What the task asks: Where the word "that" occurs in a line of the data, return the whole line.

Saved entries
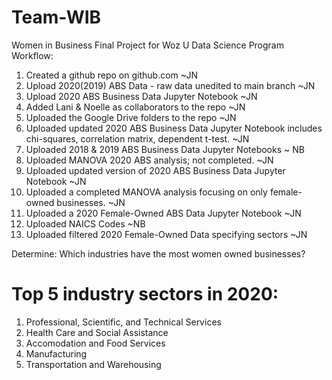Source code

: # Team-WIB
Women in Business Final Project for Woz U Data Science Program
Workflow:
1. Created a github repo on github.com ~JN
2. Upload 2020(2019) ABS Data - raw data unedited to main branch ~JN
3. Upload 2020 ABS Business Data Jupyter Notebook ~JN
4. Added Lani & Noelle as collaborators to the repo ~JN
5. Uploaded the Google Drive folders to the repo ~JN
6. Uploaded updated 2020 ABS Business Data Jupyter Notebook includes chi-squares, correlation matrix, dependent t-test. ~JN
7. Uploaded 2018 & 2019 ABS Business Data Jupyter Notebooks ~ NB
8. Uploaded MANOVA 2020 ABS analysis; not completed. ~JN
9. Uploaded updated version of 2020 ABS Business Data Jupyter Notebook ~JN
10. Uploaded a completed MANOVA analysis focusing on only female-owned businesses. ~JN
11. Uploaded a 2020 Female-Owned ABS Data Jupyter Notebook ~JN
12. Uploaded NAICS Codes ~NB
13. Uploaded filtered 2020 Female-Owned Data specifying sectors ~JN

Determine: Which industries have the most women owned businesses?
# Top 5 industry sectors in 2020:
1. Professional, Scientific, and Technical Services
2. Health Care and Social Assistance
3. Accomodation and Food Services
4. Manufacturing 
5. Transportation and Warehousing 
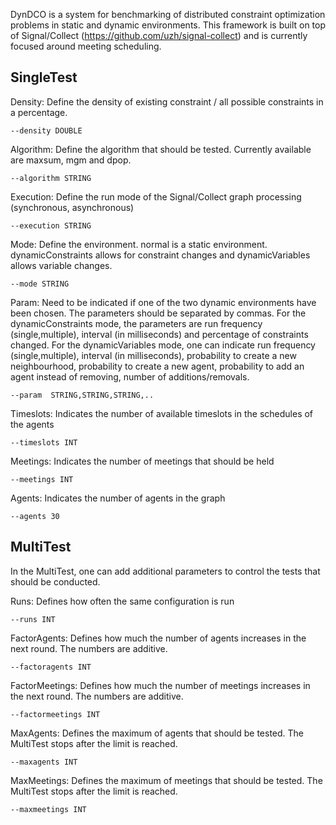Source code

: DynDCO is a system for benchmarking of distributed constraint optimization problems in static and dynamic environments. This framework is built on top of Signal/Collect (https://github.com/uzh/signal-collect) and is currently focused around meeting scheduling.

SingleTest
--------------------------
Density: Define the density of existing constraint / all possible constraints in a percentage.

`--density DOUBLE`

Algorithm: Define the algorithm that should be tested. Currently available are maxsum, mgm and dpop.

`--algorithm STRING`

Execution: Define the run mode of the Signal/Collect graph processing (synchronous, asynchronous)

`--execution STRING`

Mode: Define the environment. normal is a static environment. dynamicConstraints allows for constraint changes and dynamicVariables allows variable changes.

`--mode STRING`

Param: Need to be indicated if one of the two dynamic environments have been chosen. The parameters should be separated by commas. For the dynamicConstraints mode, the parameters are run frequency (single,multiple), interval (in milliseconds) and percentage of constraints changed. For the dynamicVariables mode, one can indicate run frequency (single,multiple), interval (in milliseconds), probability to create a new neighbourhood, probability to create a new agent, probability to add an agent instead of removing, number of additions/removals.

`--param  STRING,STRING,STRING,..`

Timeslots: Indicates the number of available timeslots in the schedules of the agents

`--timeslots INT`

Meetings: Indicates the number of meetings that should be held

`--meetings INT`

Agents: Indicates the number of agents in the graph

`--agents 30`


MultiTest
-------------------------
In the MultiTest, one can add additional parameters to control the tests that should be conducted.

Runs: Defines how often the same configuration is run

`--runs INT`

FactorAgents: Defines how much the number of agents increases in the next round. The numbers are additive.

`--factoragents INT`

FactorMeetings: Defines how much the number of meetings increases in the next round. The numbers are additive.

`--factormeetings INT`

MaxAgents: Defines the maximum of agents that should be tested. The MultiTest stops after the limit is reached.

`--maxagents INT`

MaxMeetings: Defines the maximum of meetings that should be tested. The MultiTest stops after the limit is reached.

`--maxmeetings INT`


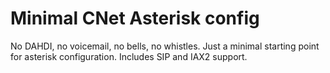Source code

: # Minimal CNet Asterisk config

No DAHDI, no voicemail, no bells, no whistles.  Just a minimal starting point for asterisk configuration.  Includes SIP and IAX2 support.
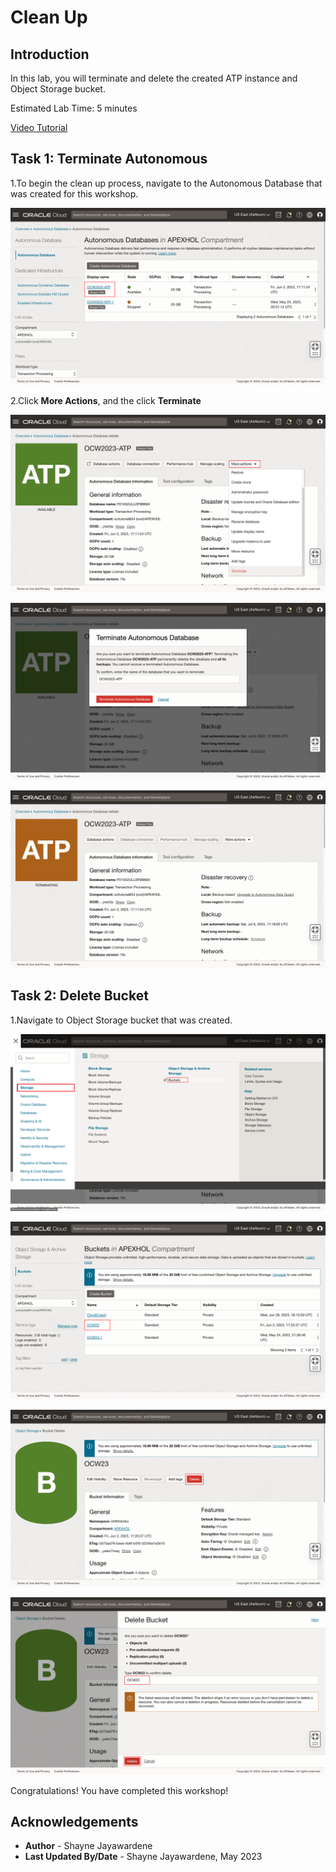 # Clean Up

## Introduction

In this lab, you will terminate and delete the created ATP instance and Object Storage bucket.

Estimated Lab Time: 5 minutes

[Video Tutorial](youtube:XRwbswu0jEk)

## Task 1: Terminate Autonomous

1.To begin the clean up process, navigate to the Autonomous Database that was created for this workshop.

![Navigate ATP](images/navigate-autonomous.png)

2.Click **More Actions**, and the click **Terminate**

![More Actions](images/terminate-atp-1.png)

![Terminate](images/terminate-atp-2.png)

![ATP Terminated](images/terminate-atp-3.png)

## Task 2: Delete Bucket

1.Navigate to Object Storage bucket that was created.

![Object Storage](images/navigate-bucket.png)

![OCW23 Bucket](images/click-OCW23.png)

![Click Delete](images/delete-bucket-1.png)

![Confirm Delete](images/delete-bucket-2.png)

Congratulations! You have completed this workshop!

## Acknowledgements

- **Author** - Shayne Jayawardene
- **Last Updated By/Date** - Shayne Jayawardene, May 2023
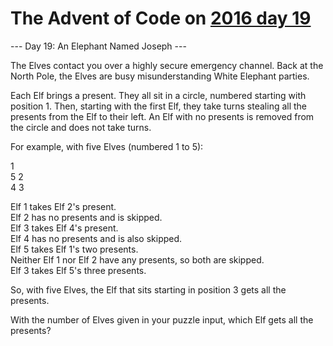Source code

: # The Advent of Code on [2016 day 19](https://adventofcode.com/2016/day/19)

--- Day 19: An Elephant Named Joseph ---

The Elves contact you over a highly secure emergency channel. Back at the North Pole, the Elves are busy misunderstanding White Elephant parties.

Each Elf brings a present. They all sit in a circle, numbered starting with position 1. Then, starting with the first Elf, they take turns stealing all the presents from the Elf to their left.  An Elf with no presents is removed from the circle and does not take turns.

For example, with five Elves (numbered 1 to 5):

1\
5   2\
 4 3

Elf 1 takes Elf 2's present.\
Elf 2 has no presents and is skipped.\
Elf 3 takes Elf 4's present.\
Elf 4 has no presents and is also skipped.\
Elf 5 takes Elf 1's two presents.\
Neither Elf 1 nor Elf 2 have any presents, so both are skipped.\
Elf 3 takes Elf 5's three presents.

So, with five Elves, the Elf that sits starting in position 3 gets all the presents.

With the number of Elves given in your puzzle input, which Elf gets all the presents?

Solution to this exercise:
Algorithm: Define the algorithm that should be tested. Currently available are maxsum, mgm and dpop.
Meetings: Indicates the number of meetings that should be held
In the MultiTest, one can add additional parameters to control the tests that should be conducted.
MaxAgents: Defines the maximum of agents that should be tested. The MultiTest stops after the limit is reached.
MaxMeetings: Defines the maximum of meetings that should be tested. The MultiTest stops after the limit is reached.
1.To begin the clean up process, navigate to the Autonomous Database that was created for this workshop.
1.Navigate to Object Storage bucket that was created.
So, with five Elves, the Elf that sits starting in position 3 gets all the presents.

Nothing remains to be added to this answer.